Schools of public management and administration—there are more than a dozen at public universities in South Africa—are training significant numbers of undergraduate students who take up employment in the government, public sector entities and parastatals.They also provide postgraduate academic qualifications to students as well as middle and top managers in the bureaucracy.
Kuye said both politicians and these public managers can no longer hide their responsibility and accountability obligations. ‘There is consensus that the government needs to move away from planning to service delivery.
In this instance proper policy implementation is critical. Citizens are no longer impressed by policy plans. They are looking for results,” he said. ‘This is why schools of public management and administration should be relevant in terms of policy training to ensure a safe, democratic and orderly environment that is conducive to sustainable growth and the development of its citizens.”

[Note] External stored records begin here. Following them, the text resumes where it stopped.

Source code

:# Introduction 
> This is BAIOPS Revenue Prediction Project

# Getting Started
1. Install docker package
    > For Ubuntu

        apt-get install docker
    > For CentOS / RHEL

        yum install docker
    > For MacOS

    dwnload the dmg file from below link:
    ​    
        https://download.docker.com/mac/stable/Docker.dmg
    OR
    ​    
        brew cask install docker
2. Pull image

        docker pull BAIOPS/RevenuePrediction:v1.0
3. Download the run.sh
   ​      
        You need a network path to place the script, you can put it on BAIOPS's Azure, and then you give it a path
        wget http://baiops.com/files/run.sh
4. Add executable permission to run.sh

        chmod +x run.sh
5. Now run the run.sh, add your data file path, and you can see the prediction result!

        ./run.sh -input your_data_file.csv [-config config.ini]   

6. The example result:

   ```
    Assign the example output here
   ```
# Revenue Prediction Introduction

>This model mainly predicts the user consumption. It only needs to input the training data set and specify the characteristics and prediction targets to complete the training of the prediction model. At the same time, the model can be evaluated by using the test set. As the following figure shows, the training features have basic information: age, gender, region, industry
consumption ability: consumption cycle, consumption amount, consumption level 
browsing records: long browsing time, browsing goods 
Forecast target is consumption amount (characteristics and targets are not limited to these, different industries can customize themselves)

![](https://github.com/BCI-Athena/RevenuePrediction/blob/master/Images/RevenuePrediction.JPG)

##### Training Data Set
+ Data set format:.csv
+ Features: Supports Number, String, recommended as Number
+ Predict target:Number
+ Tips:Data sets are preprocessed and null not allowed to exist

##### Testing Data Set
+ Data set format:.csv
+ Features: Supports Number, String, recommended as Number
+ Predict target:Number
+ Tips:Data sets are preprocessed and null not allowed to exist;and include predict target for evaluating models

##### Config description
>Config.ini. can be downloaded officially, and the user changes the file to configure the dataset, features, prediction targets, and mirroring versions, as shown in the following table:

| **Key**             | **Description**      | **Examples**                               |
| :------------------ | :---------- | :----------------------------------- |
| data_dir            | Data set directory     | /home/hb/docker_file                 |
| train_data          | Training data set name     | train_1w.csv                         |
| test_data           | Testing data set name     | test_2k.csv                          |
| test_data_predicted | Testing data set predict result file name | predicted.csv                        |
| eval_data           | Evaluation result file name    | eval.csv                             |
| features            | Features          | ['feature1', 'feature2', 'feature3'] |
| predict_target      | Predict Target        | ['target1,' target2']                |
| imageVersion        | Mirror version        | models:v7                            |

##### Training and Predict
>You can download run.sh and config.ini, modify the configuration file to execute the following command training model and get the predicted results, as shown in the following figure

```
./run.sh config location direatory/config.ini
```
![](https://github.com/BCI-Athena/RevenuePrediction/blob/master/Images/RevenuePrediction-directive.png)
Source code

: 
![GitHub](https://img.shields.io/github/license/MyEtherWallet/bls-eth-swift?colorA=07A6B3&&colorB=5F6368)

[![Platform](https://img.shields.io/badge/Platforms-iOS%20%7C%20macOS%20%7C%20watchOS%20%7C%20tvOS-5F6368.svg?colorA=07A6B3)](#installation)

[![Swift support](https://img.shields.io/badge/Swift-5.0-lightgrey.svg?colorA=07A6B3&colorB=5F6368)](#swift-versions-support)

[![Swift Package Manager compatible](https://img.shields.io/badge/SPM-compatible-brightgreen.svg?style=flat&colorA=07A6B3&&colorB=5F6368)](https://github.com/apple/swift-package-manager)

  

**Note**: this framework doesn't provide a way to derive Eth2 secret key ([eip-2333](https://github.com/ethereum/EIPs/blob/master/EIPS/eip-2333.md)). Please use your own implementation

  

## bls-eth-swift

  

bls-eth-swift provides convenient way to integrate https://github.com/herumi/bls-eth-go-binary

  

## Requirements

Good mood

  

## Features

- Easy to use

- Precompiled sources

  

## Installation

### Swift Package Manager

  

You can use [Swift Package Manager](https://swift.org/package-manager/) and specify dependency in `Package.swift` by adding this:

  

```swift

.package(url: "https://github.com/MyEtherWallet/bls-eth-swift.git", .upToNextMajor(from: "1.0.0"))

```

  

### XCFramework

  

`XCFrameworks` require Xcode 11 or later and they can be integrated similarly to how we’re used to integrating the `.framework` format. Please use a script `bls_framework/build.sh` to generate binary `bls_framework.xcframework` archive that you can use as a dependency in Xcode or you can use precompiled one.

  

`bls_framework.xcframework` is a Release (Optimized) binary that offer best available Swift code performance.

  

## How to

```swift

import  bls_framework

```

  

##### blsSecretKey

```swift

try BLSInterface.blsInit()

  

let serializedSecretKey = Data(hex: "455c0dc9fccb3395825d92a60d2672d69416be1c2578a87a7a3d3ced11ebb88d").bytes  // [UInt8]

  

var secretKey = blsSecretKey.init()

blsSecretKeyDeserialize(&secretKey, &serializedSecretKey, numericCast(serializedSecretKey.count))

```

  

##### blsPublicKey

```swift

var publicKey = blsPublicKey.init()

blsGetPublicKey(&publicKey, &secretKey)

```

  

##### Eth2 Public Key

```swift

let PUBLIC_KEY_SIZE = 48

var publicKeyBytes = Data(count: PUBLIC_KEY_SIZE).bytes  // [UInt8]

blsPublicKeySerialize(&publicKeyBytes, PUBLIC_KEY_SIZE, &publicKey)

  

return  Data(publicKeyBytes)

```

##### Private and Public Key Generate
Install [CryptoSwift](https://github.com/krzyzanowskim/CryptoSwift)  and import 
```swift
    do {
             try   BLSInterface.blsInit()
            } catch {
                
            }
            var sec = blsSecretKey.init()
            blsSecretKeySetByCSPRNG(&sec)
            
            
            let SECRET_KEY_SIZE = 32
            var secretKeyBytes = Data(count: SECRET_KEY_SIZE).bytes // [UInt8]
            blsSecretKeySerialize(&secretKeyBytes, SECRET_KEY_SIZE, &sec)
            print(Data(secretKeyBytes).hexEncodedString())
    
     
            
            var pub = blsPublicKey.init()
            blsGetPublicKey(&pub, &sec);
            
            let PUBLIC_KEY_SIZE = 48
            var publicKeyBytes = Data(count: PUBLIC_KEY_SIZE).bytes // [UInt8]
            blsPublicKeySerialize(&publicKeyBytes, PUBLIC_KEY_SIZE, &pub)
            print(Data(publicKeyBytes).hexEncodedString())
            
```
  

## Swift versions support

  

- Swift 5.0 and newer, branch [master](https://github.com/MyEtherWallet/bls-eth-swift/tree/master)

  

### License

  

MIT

But, despite huge problems in service delivery, Kuye does not believe the public sector is doing too badly. ‘If you look at the public sector, coming from the obscurity of apartheid, robust gains have been made by the government and it is not as bad as some would like to attest.
We came out of a revolution only 15 years ago and had to debunk some of the then existing theories.
Transformation is a gradual process. Change will take time. We are in an incremental evolution—evolving a new template of government and leadership,” he said.
More empirical research about the state of public administration in South Africa is also necessary. ‘Research should focus on contemporary policies, but also innovative policies for the country.
Best practices should assist with proper service delivery programmes and policy implementation,” he said.
Schools of public management and administration should become more involved with solutions in future. ‘They should become part of the solution and be more focused on creating advisory support to the state at all levels.
Schools should run together [and even set the pace] with government in achieving its ideals in service delivery and development,” Kuye said.